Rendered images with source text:
────────

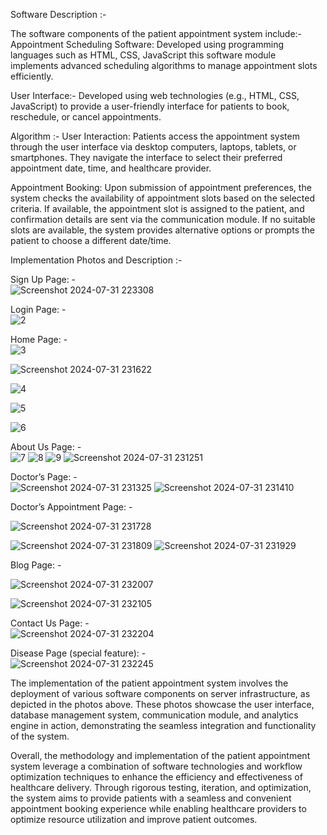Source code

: Software Description :-


The software components of the patient appointment system include:- 
Appointment Scheduling Software: Developed using programming languages such as HTML, CSS, JavaScript this software module implements advanced scheduling algorithms to manage appointment slots efficiently. 

User Interface:- 
Developed using web technologies (e.g., HTML, CSS, JavaScript) to provide a user-friendly interface for patients to book, reschedule, or cancel appointments. 

Algorithm :-
User Interaction: 
Patients access the appointment system through the user interface via desktop computers, laptops, tablets, or smartphones. 
They navigate the interface to select their preferred appointment date, time, and healthcare 
provider. 

Appointment Booking: 
Upon submission of appointment preferences, the system checks the availability of appointment slots based on the selected criteria. 
If available, the appointment slot is assigned to the patient, and confirmation details are sent via the communication module. 
If no suitable slots are available, the system provides alternative options or prompts the patient to choose a different date/time. 





Implementation Photos and Description :-

Sign Up Page: -  
![Screenshot 2024-07-31 223308](https://github.com/user-attachments/assets/9d2c3f58-f5da-4484-838c-4aae15937cc3)


Login Page: -  
![2](https://github.com/user-attachments/assets/eb9bb479-9ab6-475d-b2ba-7e261ed8639a)

 

  

Home Page: -  
![3](https://github.com/user-attachments/assets/707d9b10-4931-4b56-8513-572bf915a2a3)

![Screenshot 2024-07-31 231622](https://github.com/user-attachments/assets/fe0957f5-b325-4be9-9935-0faa5a04bdc3)

![4](https://github.com/user-attachments/assets/d81d686a-2eeb-4bd6-9983-d829c4f237cc)

![5](https://github.com/user-attachments/assets/a57b0a3f-debd-4b90-96ec-efd36538dc8d)

![6](https://github.com/user-attachments/assets/f9e120d0-8a3d-453e-a671-e687ce567023)


 

  

  

  

About Us Page: -  
![7](https://github.com/user-attachments/assets/eedbbafd-f2ae-4399-9952-6613fa17f343)
![8](https://github.com/user-attachments/assets/e465fb3d-3692-4bde-a796-93397d0e8f0a)
![9](https://github.com/user-attachments/assets/036f7664-4ee5-4b51-acbb-2cb3563d627b)
![Screenshot 2024-07-31 231251](https://github.com/user-attachments/assets/41c9d167-3454-4e27-84fb-b6a41ef56da4)

  

  

Doctor’s Page: -  
![Screenshot 2024-07-31 231325](https://github.com/user-attachments/assets/63f89686-e4fa-4a28-a1c0-f3b20402ee1c)
 ![Screenshot 2024-07-31 231410](https://github.com/user-attachments/assets/372a0fb1-1683-478c-b093-079ca2b24a4a)



  

Doctor’s Appointment Page: -  

 ![Screenshot 2024-07-31 231728](https://github.com/user-attachments/assets/24000c2a-f28e-4189-bb6b-bdf8722c0a14)

![Screenshot 2024-07-31 231809](https://github.com/user-attachments/assets/06284e21-4c2b-4679-8420-ea79017a0c9d)
![Screenshot 2024-07-31 231929](https://github.com/user-attachments/assets/9c35d36d-08b9-44b4-a488-1683652db505)


  

 

   

Blog Page: -  

 ![Screenshot 2024-07-31 232007](https://github.com/user-attachments/assets/7688a07d-6727-49ab-bc40-193e422c63b6)

![Screenshot 2024-07-31 232105](https://github.com/user-attachments/assets/bdb2ea09-d86b-4aee-a223-63fc59487f75)

   

Contact Us Page: -  
![Screenshot 2024-07-31 232204](https://github.com/user-attachments/assets/21679de4-25bf-4970-a772-d024e95d6ccf)

 

Disease Page (special feature): -  
![Screenshot 2024-07-31 232245](https://github.com/user-attachments/assets/ef95c5bf-b643-49d8-bab0-ea5763fac957)

 
The implementation of the patient appointment system involves the deployment of various software components on server infrastructure, as depicted in the photos above. These photos showcase the user interface, database management system, communication module, and analytics engine in action, demonstrating the seamless integration and functionality of the system.  


Overall, the methodology and implementation of the patient appointment system leverage a combination of software technologies and workflow optimization techniques to enhance the efficiency and effectiveness of healthcare delivery. Through rigorous testing, iteration, and optimization, the system aims to provide patients with a seamless and convenient appointment booking experience while enabling healthcare providers to optimize resource utilization and improve patient outcomes.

────────

> **Task requirements**:
Your answer must be a copy of every line in the data above that holds the string "available".

> **Written response**:
If available, the appointment slot is assigned to the patient, and confirmation details are sent via the communication module. 
If no suitable slots are available, the system provides alternative options or prompts the patient to choose a different date/time. 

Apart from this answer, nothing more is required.